Des photos, prises par notre Observateur Guylain Balume, témoignent de ces violences : on y voit des habitants en train de lancer des pierres et casser une vitre et un phare du camion de la Monusco lors d’une intervention fin aout.

Photos des dégâts faits sur un camion de la Monusco après une intervention sur un incendie à Goma. Photos Guylain Balume.

Guylain Balume, blogueur et journaliste à Goma, a assisté à l’incendie visible dans la vidéo.
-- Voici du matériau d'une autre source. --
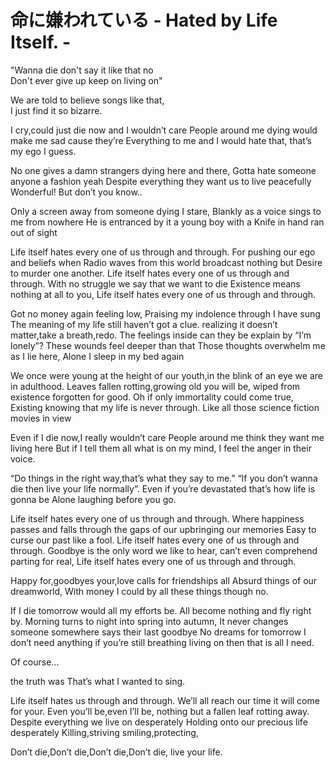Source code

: # 命に嫌われている - Hated by Life Itself. -

"Wanna die don't say it like that no  
Don't ever give up keep on living on"

We are told to believe songs like that,  
I just find it so bizarre.

I cry,could just die now and I wouldn’t care
People around me dying would make me sad cause they’re
Everything to me and I would hate that,
that’s my ego I guess.

No one gives a damn strangers dying here and there,
Gotta hate someone anyone a fashion yeah
Despite everything they want us to live peacefully
Wonderful! But don’t you know..

Only a screen away from someone dying I stare,
Blankly as a voice sings to me from nowhere
He is entranced by it a young boy with a Knife in hand ran out of sight

Life itself hates every one of us through and through.
For pushing our ego and beliefs
when Radio waves from this world broadcast nothing but
Desire to murder one another.
Life itself hates every one of us through and through.
With no struggle we say that we want to die
Existence means nothing at all to you,
Life itself hates every one of us through and through.

Got no money again feeling low,
Praising my indolence through I have sung
The meaning of my life still haven’t got a clue.
realizing it doesn’t matter,take a breath,redo.
The feelings inside can they be explain
by “I’m lonely”?
These wounds feel deeper than that
Those thoughts overwhelm me as I lie here,
Alone I sleep in my bed again

We once were young at the height of our youth,in the blink of an eye we are in adulthood.
Leaves fallen rotting,growing old you will be,
wiped from existence forgotten for good.
Oh if only immortality could come true,
Existing knowing that my life is never through.
Like all those science fiction movies in view

Even if I die now,I really wouldn’t care
People around me think they want me living here
But if I tell them all what is on my mind,
I feel the anger in their voice.

“Do things in the right way,that’s what they say to me.”
“If you don’t wanna die then live your life normally”.
Even if you’re devastated that’s how life is gonna be
Alone laughing before you go.

Life itself hates every one of us through and through.
Where happiness passes and falls through the gaps of our upbringing our memories
Easy to curse our past like a fool.
Life itself hates every one of us through and through.
Goodbye is the only word we like to hear,
can’t even comprehend parting for real,
Life itself hates every one of us through and through.

Happy for,goodbyes your,love calls for friendships all
Absurd things of our dreamworld,
With money I could by all these things though no.

If I die tomorrow would all my efforts be.
All become nothing and fly right by.
Morning turns to night into spring into autumn,
It never changes someone somewhere says their last goodbye
No dreams for tomorrow I don’t need anything
if you’re still breathing living on then that is all I need.

Of course...

the truth was
That’s what I wanted to sing.

Life itself hates us through and through.
We’ll all reach our time it will come for your.
Even you’ll be,even I’ll be,
nothing but a fallen leaf rotting away.
Despite everything we live on desperately
Holding onto our precious life desperately
Killing,striving smiling,protecting,

Don’t die,Don’t die,Don’t die,Don’t die,
live your life.
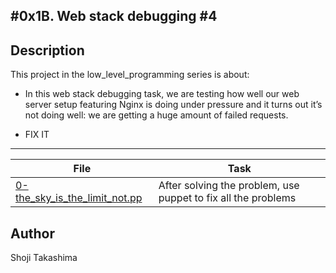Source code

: #0x1B. Web stack debugging #4
---
## Description

This project in the low_level_programming series is about:

*  In this web stack debugging task, we are testing how well our web server setup featuring Nginx is doing under pressure and it turns out it’s not doing well: we are getting a huge amount of failed requests.

*  FIX IT

---
File|Task
---|---
[0-the_sky_is_the_limit_not.pp](./0-the_sky_is_the_limit_not.pp) | After solving the problem, use puppet to fix all the problems

## Author
 Shoji Takashima
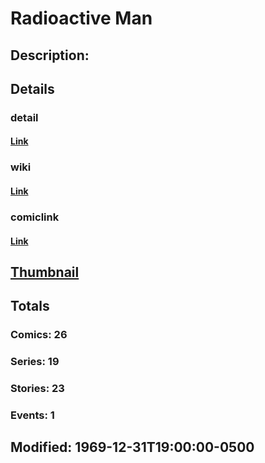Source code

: # Radioactive Man
## Description: 
## Details
### detail
#### [Link](http://marvel.com/characters/1853/radioactive_man?utm_campaign=apiRef&utm_source=225578a89fc76f3d20fbffda5d17a88d)
### wiki
#### [Link](http://marvel.com/universe/Radioactive_Man_%28Chen_Lu%29?utm_campaign=apiRef&utm_source=225578a89fc76f3d20fbffda5d17a88d)
### comiclink
#### [Link](http://marvel.com/comics/characters/1009526/radioactive_man?utm_campaign=apiRef&utm_source=225578a89fc76f3d20fbffda5d17a88d)
## [Thumbnail](http://i.annihil.us/u/prod/marvel/i/mg/3/00/4c003c66d3393.jpg)
## Totals
### Comics: 26
### Series: 19
### Stories: 23
### Events: 1
## Modified: 1969-12-31T19:00:00-0500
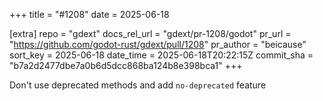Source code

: +++
title = "#1208"
date = 2025-06-18

[extra]
repo = "gdext"
docs_rel_url = "gdext/pr-1208/godot"
pr_url = "https://github.com/godot-rust/gdext/pull/1208"
pr_author = "beicause"
sort_key = 2025-06-18
date_time = 2025-06-18T20:22:15Z
commit_sha = "b7a2d2477dbe7a0b6d5dcc868ba124b8e398bca1"
+++

Don't use deprecated methods and add `no-deprecated` feature
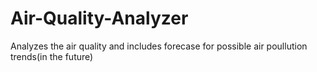 # Air-Quality-Analyzer
Analyzes the air quality and includes forecase for possible air poullution trends(in the future)

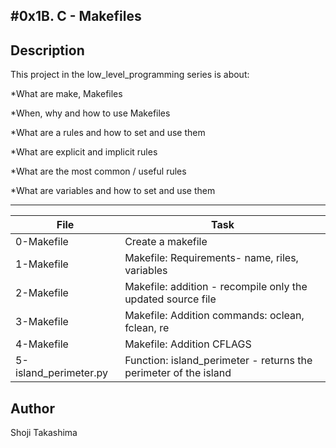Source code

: #0x1B. C - Makefiles
---
## Description

This project in the low_level_programming series is about:

*What are make, Makefiles

*When, why and how to use Makefiles

*What are a rules and how to set and use them

*What are explicit and implicit rules

*What are the most common / useful rules

*What are variables and how to set and use them

---
File|Task
---|---
0-Makefile | Create a makefile
1-Makefile | Makefile: Requirements- name, riles, variables
2-Makefile | Makefile: addition - recompile only the updated source file
3-Makefile | Makefile: Addition commands: oclean, fclean, re
4-Makefile | Makefile: Addition CFLAGS
5-island_perimeter.py | Function: island_perimeter - returns the perimeter of the island

## Author
 Shoji Takashima
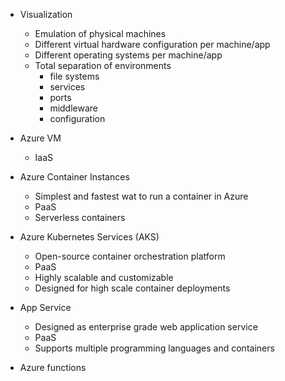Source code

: - Visualization
    - Emulation of physical machines 
    - Different virtual hardware configuration per machine/app
    - Different operating systems per machine/app
    - Total separation of environments
        - file systems
        - services
        - ports
        - middleware
        - configuration
        
- Azure VM
    -  IaaS
    
    
- Azure Container Instances
    - Simplest and fastest wat to run a container in Azure
    - PaaS
    - Serverless containers
    
- Azure Kubernetes Services (AKS)
    - Open-source container orchestration platform
    - PaaS
    - Highly scalable and customizable
    - Designed for high scale container deployments
    
- App Service
    - Designed as enterprise grade web application service
    - PaaS
    - Supports multiple programming languages and containers

- Azure functions      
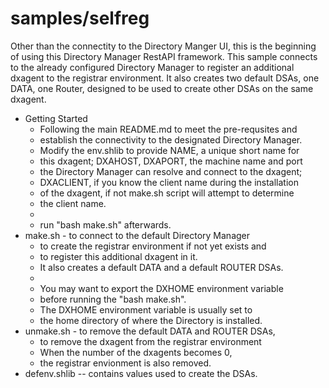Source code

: # samples/selfreg
Other than the connectity to the Directory Manger UI,
this is the beginning of using this Directory Manager RestAPI framework.
This sample connects to the already configured Directory Manager
to register an additional dxagent to the registrar environment.
It also creates two default DSAs, one DATA, one Router, designed
to be used to create other DSAs on the same dxagent.
* Getting Started
	* Following the main README.md to meet the pre-requsites and
	* establish the connectivity to the designated Directory Manager.
	* Modify the env.shlib to provide NAME, a unique short name for
	* this dxagent; DXAHOST, DXAPORT, the  machine name and port 
	* the Directory Manager can resolve and connect to the dxagent;
	* DXACLIENT, if you know the client name during the installation
	* of the dxagent, if not make.sh script will attempt to determine
	* the client name.
	*
	* run "bash make.sh" afterwards.
* make.sh - to connect to the default Directory Manager
	* to create the registrar environment if not yet exists and
	* to register this additional dxagent in it.
	* It also creates a default DATA and a default ROUTER DSAs.
	*
	* You may want to export the DXHOME environment variable
	* before running the "bash make.sh".
	* The DXHOME environment variable is usually set to
	* the home directory of where the Directory is installed.
* unmake.sh - to remove the default DATA and ROUTER DSAs,
	* to remove the dxagent from the registrar environment
	* When the number of the dxagents becomes 0,
	* the registrar envionment is also removed.
* defenv.shlib -- contains values used to create the DSAs.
À Goma, les habitations sont construites en majorité avec des matériaux inflammables [souvent du bois et de la chaume], ce qui entraine beaucoup d’incendies. J’en ai moi-même été victime à mon domicile à 2008, sans que les pompiers ne puissent intervenir à temps. L’année passée, j’ai perdu deux de mes amis qui sont morts calcinés dans l’incendie de leur maison, faute d’intervention.

Le problème est qu’aujourd’hui, les camions de pompiers de la ville de Goma sont en panne. Le moteur de certains est endommagé, d’autres n’ont plus de roues… Par défaut, c’est donc la Monusco qui intervient en cas d’incendie. Or, ce camion n’est supposé intervenir que dans le cas d’incendies à l’intérieur de l’enceinte de la mission des Nations unies ou d’activités dépendantes de celle-ci.

Dans la vidéo ci-dessus, des habitants montent sur le camion pour aller s’expliquer verbalement avec le pompier qu’il accuse de ne pas être suffisamment efficace pour maîtriser l’incendie.


« Une ville d’un million d’habitants sans camion de pompiers, c’est un gros problème »

Contacté par France 24, Roger Monga bin Kalimba, chargé de communication à la mairie de Goma, confirme la situation :

Nous disposons de trois camions de pompiers, tous hors service. La mairie n’a pas assez de moyen pour réhabiliter ces engins et nous sommes dans l’attente d’une aide de la part des autorités provinciales qui nous ont promis des engins neufs. Une ville d’un million d’habitants sans camion qui fonctionne, c’est vraiment un gros problème.

Par ailleurs, nous n’avons pas d’accord avec la Monusco sur ce point, qui intervient au cas par cas lorsqu’elle est sollicitée. Il est donc dommageable qu’elle soit attaquée lors de ses interventions. Le maire de Goma, Dieudonné Malere Mamicho, est d’ailleurs monté au créneau en août pour dénoncer ces jets de pierres ou agressions qui visent à décourager les pompiers d’intervenir.

Quant à notre Observateur Guylain, il avoue ne pas comprendre le comportement des habitants :

Je suis assez choqué de voir ces pompiers de la Monusco se faire régulièrement harceler par des gens en colère qui  reprochent leur « lenteur ». D’autres le font ouvertement pour les ralentir, et piller les commerces avant qu’ils ne brûlent totalement. S’attaquer à ces pompiers qui ne sont normalement pas responsable du secours public, mais qui se portent tout de même volontaires pour vous aider par défaut, c’est anormal.